- EXERCISE GOAL
Starting at the first line of the data, print every line up to and including the one with "AMB - Smart AutoClicker tidak", but no pictures.

- DATA FOR REVIEW
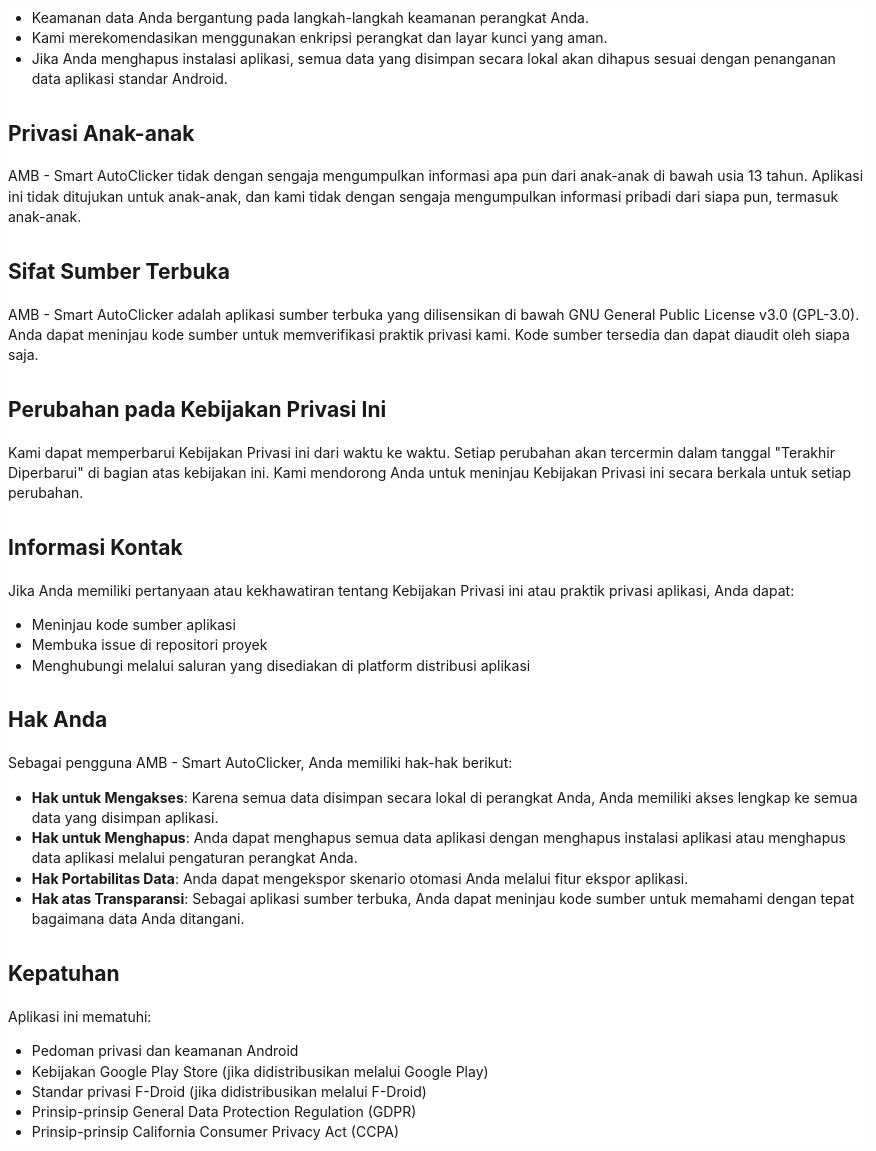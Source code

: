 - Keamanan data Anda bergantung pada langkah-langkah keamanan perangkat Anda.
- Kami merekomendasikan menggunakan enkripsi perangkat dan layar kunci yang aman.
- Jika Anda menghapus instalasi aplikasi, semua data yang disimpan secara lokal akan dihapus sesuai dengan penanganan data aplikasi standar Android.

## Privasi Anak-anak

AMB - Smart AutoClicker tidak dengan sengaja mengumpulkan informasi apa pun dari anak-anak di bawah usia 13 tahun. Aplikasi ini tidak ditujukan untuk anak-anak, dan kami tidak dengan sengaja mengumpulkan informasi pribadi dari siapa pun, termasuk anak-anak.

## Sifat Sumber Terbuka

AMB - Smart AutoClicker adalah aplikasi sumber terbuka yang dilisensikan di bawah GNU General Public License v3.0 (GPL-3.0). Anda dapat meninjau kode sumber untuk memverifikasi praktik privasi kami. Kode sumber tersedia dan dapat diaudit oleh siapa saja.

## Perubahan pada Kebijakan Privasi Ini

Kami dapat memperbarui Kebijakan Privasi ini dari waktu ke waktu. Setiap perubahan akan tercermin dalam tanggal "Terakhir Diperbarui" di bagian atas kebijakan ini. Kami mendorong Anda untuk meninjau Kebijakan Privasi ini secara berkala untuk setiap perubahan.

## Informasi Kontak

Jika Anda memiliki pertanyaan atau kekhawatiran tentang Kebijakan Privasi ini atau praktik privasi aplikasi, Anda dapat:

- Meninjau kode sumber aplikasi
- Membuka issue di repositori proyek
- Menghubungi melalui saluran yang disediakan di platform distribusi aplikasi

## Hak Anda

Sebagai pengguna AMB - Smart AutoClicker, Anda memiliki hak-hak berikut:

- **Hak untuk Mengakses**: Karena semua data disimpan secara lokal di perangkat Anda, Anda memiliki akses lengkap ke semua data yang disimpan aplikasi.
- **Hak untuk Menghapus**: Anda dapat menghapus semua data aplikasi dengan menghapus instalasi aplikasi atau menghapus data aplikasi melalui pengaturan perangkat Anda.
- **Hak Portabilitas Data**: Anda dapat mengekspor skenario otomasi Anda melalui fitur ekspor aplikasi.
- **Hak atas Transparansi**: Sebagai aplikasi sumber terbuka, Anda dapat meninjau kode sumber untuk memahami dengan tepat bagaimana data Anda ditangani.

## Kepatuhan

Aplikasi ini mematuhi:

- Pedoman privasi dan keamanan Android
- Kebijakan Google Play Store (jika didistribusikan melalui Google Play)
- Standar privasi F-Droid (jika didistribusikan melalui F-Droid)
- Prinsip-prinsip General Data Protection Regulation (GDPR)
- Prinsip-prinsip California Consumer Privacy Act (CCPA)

- SOLUTION FOR THIS PROBLEM
Source code

: - Keamanan data Anda bergantung pada langkah-langkah keamanan perangkat Anda.
- Kami merekomendasikan menggunakan enkripsi perangkat dan layar kunci yang aman.
- Jika Anda menghapus instalasi aplikasi, semua data yang disimpan secara lokal akan dihapus sesuai dengan penanganan data aplikasi standar Android.

## Privasi Anak-anak

AMB - Smart AutoClicker tidak dengan sengaja mengumpulkan informasi apa pun dari anak-anak di bawah usia 13 tahun. Aplikasi ini tidak ditujukan untuk anak-anak, dan kami tidak dengan sengaja mengumpulkan informasi pribadi dari siapa pun, termasuk anak-anak.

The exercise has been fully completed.